For the edges of the interaction meta-graph \(G\) we use weights to measure the topical (dis)similarity between interactions. Thus, given two interactions \((u_i, v_i, \alpha _i, t_i)\) and \((u_j, v_j, \alpha _j, t_j)\) connected by an edge in \(G\), our edge-weighting function \(c:E \rightarrow \mathbb {R}\) is a distance function between topic vectors \(\alpha _i\) and \(\alpha _j\).

Finally, given a meta-graph \(G =({\mathcal {I}} , E, c)\) and a time interval \([s,f] \) we define the time-induced meta-graph \(G ([s,f]) = ({\mathcal {I}} ([s,f]), E, c)\), where \({\mathcal {I}} ([s,f])\) are the interactions that occur in \([s,f] \): \({\mathcal {I}} ([s,f]) = \left\{ (u, v, \alpha ,t) \in {\mathcal {I}} \mid s \le t \le f\right\} .\)

4 Problem Formulation

We aim at summarizing the top-\(k \) events in an interaction network.
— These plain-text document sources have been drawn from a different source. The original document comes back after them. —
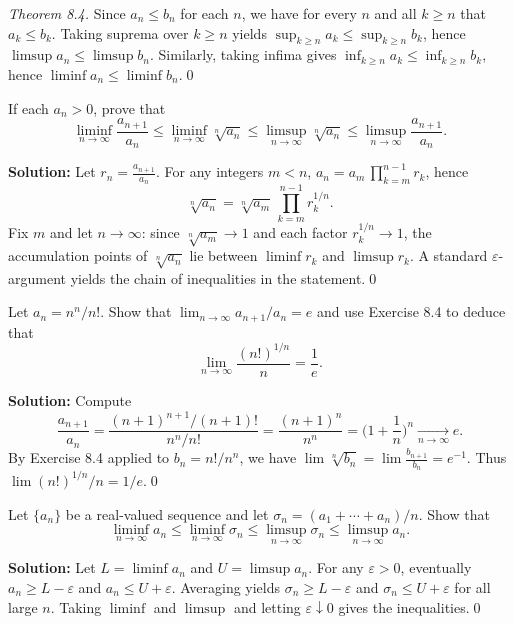 \emph{Theorem 8.4.} Since \(a_n\le b_n\) for each \(n\), we have for every \(n\) and all \(k\ge n\) that \(a_k\le b_k\). Taking suprema over \(k\ge n\) yields \(\sup_{k\ge n} a_k\le \sup_{k\ge n} b_k\), hence \(\limsup a_n\le \limsup b_n\). Similarly, taking infima gives \(\inf_{k\ge n} a_k\le \inf_{k\ge n} b_k\), hence \(\liminf a_n\le \liminf b_n\).\qed


\begin{problembox}
If each \(a_n > 0\), prove that
\[\liminf_{n \to \infty} \frac{a_{n+1}}{a_n} \leq \liminf_{n \to \infty} \sqrt[n]{a_n} \leq \limsup_{n \to \infty} \sqrt[n]{a_n} \leq \limsup_{n \to \infty} \frac{a_{n+1}}{a_n}.\]
\end{problembox}

\noindent\textbf{Solution:}
Let \(r_n=\frac{a_{n+1}}{a_n}\). For any integers \(m<n\), \(a_n=a_m\,\prod_{k=m}^{n-1} r_k\), hence
\[\sqrt[n]{a_n}=\sqrt[n]{a_m}\, \prod_{k=m}^{n-1} r_k^{1/n}.\]
Fix \(m\) and let \(n\to\infty\): since \(\sqrt[n]{a_m}\to 1\) and each factor \(r_k^{1/n}\to 1\), the accumulation points of \(\sqrt[n]{a_n}\) lie between \(\liminf r_k\) and \(\limsup r_k\). A standard \(\varepsilon\)-argument yields the chain of inequalities in the statement.\qed


\begin{problembox}
Let \(a_n = n^n / n!\). Show that \(\lim_{n \to \infty} a_{n+1} / a_n = e\) and use Exercise 8.4 to deduce that
\[\lim_{n \to \infty} \frac{(n!)^{1/n}}{n} = \frac{1}{e}.\]
\end{problembox}

\noindent\textbf{Solution:}
Compute
\[\frac{a_{n+1}}{a_n}=\frac{(n+1)^{n+1}/(n+1)!}{n^n/n!}=\frac{(n+1)^n}{n^n}=\Big(1+\frac{1}{n}\Big)^n\xrightarrow[n\to\infty]{} e.\]
By Exercise 8.4 applied to \(b_n=n!/n^n\), we have \(\lim \sqrt[n]{b_n}=\lim \frac{b_{n+1}}{b_n}=e^{-1}\). Thus \(\lim (n!)^{1/n}/n=1/e\).\qed


\begin{problembox}
Let \(\{a_n\}\) be a real-valued sequence and let \(\sigma_n = (a_1 + \cdots + a_n)/n\). Show that
\[\liminf_{n \to \infty} a_n \leq \liminf_{n \to \infty} \sigma_n \leq \limsup_{n \to \infty} \sigma_n \leq \limsup_{n \to \infty} a_n.\]
\end{problembox}

\noindent\textbf{Solution:}
Let \(L=\liminf a_n\) and \(U=\limsup a_n\). For any \(\varepsilon>0\), eventually \(a_n\ge L-\varepsilon\) and \(a_n\le U+\varepsilon\). Averaging yields \(\sigma_n\ge L-\varepsilon\) and \(\sigma_n\le U+\varepsilon\) for all large \(n\). Taking \(\liminf\) and \(\limsup\) and letting \(\varepsilon\downarrow 0\) gives the inequalities.\qed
We define an event to be a rooted subtree \(T\) of the interaction meta-graph \(G\). An event naturally has a source vertex (or interaction) and is spread in the network. We are interested in events of high volume, which translates into a large number of iterations included into the tree \(T\). We are also interested in events with temporally close and topically coherent interactions.

These aspects can be incorporated into the optimization cost function in different ways. Our primary objective is to obtain \(k \) events that have high enough coverage to represent the whole network, and thus, we aim to maximize the number of interactions that are included in the event. To incorporate temporal and topical coherence we set constraints on the time interval spanned by the event tree (temporal coherence), and on total weight of its edges (topical coherence).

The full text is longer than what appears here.